Mike had decided about a year ago that Atlanta had enough country-and-western bars, so he turned the family drinking hole into a progressive haven upstairs and a Goth dream in the basement. Some locals had grumbled, but the younger crowd loved it. Tomas looked like he'd been designed for the place right along with the decor, and he brought in a lot of business, but it worried me that he spent half of every night fending off propositions. At least, I assumed he fended them off, since he never brought anyone back to the apartment. But I sometimes wondered, given his background, if getting him that particular job hadn't been one of my dumber moves.

Tomas looked a lot better than when I first saw him, hanging out at the local shelter with the kind of dead eyes that I was familiar with from my own street days. Lisa Porter, the manager and self-designated mother hen of the place, introduced us when I stopped by for one of my erratic volunteer sessions. We got to talking while sorting the newest donated clothes into piles of the usable, the need-repair and the good-only-for-cleaning-rags. It says something about Tomas' personality that I mentioned him to Mike that very night, and that he was hired after a brief interview the next day. Mike said he was the smartest hire he'd ever made—never sick, never complained and looked like a dream. I wasn't so sure about that last part: the look was striking all right, but I personally thought he needed a pimple or a scar, some mark on all that pale gold skin to make him seem more real. He resembled the undead more than most vampires I knew, and had their unconscious poise and quiet assurance to boot. But he was alive, and as long as I got my seriously jinxed self away from him, he'd probably stay that way.

«Tomas, got a minute?»




I didn't think he heard me over the music, which the DJ kept painfully loud, but he nodded. I wasn't supposed to be there yet, so he knew something was up. We carved a path through the crowd, which earned me a dirty look from a woman with purple dreads and black lipstick for stealing off with the main attraction. Or maybe it was my happy-face T-shirt and earrings she didn't like. I usually did the Goth thing, or as close as I could get without looking truly awful—strawberry blondes don't wear black well—but that was when I was working. I found out pretty early that no one takes a fortune-teller seriously if she shows up in pastels. But on my days off I reserved the right not to look like I was going to a funeral. My life is depressing enough without help.

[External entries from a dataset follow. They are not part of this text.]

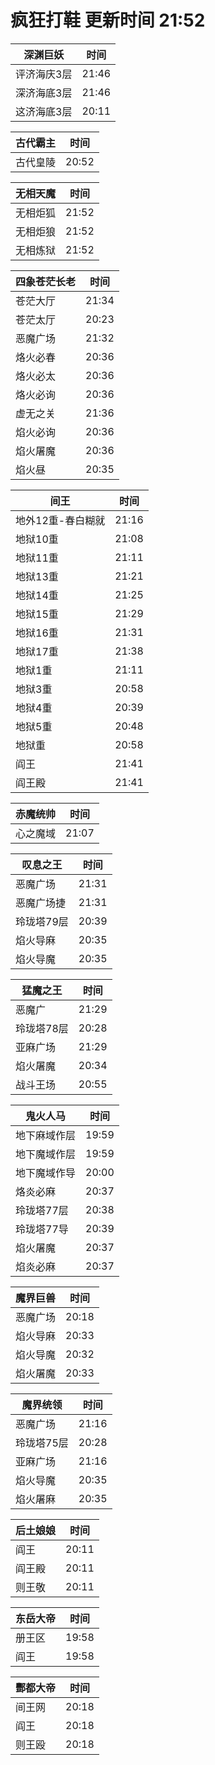 # 疯狂打鞋 更新时间 21:52

| 深渊巨妖   | 时间    |
|--------|-------|
| 评济海庆3层 | 21:46 |
| 深济海底3层 | 21:46 |
| 这济海底3层 | 20:11 |

| 古代霸主   | 时间    |
|--------|-------|
| 古代皇陵 | 20:52 |

| 无相天魔   | 时间    |
|--------|-------|
| 无相炬狐 | 21:52 |
| 无相炬狼 | 21:52 |
| 无相炼狱 | 21:52 |

| 四象苍茫长老   | 时间    |
|--------|-------|
| 苍茫大厅 | 21:34 |
| 苍茫太厅 | 20:23 |
| 恶魔广场 | 21:32 |
| 烙火必春 | 20:36 |
| 烙火必太 | 20:36 |
| 烙火必询 | 20:36 |
| 虚无之关 | 21:36 |
| 焰火必询 | 20:36 |
| 焰火屠魔 | 20:36 |
| 焰火昼 | 20:35 |

| 间王   | 时间    |
|--------|-------|
| 地外12重-春白糊就 | 21:16 |
| 地狱10重 | 21:08 |
| 地狱11重 | 21:11 |
| 地狱13重 | 21:21 |
| 地狱14重 | 21:25 |
| 地狱15重 | 21:29 |
| 地狱16重 | 21:31 |
| 地狱17重 | 21:38 |
| 地狱1重 | 21:11 |
| 地狱3重 | 20:58 |
| 地狱4重 | 20:39 |
| 地狱5重 | 20:48 |
| 地狱重 | 20:58 |
| 阎王 | 21:41 |
| 阎王殿 | 21:41 |

| 赤魔统帅   | 时间    |
|--------|-------|
| 心之魔域 | 21:07 |

| 叹息之王   | 时间    |
|--------|-------|
| 恶魔广场 | 21:31 |
| 恶魔广场捷 | 21:31 |
| 玲珑塔79层 | 20:39 |
| 焰火导麻 | 20:35 |
| 焰火导魔 | 20:35 |

| 猛魔之王   | 时间    |
|--------|-------|
| 恶魔广 | 21:29 |
| 玲珑塔78层 | 20:28 |
| 亚麻广场 | 21:29 |
| 焰火屠魔 | 20:34 |
| 战斗王场 | 20:55 |

| 鬼火人马   | 时间    |
|--------|-------|
| 地下麻域作层 | 19:59 |
| 地下魔域作层 | 19:59 |
| 地下魔域作导 | 20:00 |
| 烙炎必麻 | 20:37 |
| 玲珑塔77层 | 20:38 |
| 玲珑塔77导 | 20:39 |
| 焰火屠魔 | 20:37 |
| 焰炎必麻 | 20:37 |

| 魔界巨兽   | 时间    |
|--------|-------|
| 恶魔广场 | 20:18 |
| 焰火导麻 | 20:33 |
| 焰火导魔 | 20:32 |
| 焰火屠魔 | 20:33 |

| 魔界统领   | 时间    |
|--------|-------|
| 恶魔广场 | 21:16 |
| 玲珑塔75层 | 20:28 |
| 亚麻广场 | 21:16 |
| 焰火导魔 | 20:35 |
| 焰火屠麻 | 20:35 |

| 后土娘娘   | 时间    |
|--------|-------|
| 阎王 | 20:11 |
| 阎王殿 | 20:11 |
| 则王敬 | 20:11 |

| 东岳大帝   | 时间    |
|--------|-------|
| 册王区 | 19:58 |
| 阎王 | 19:58 |

| 酆都大帝   | 时间    |
|--------|-------|
| 间王网 | 20:18 |
| 阎王 | 20:18 |
| 则王殴 | 20:18 |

We ducked behind the bar to the back room. It was quieter there, which meant we could hear each other if we stood close and shouted, but the noise was less of a problem than looking into Tomas' face and figuring out what to say. Like me, he'd been on the street early. Unlike me, he'd had nothing to trade but himself. I didn't like the look that came into his eyes whenever I asked about his past, so I normally avoided it, but it was probably a variation on the usual theme. Most street kids have the same story to tell, revolving around being used, abused and thrown out with the trash. I'd thought I was doing him a favor, letting him stay in my spare room and getting him a real job for a change, but a share in Tony's wrath was a high price to pay for six months of stability.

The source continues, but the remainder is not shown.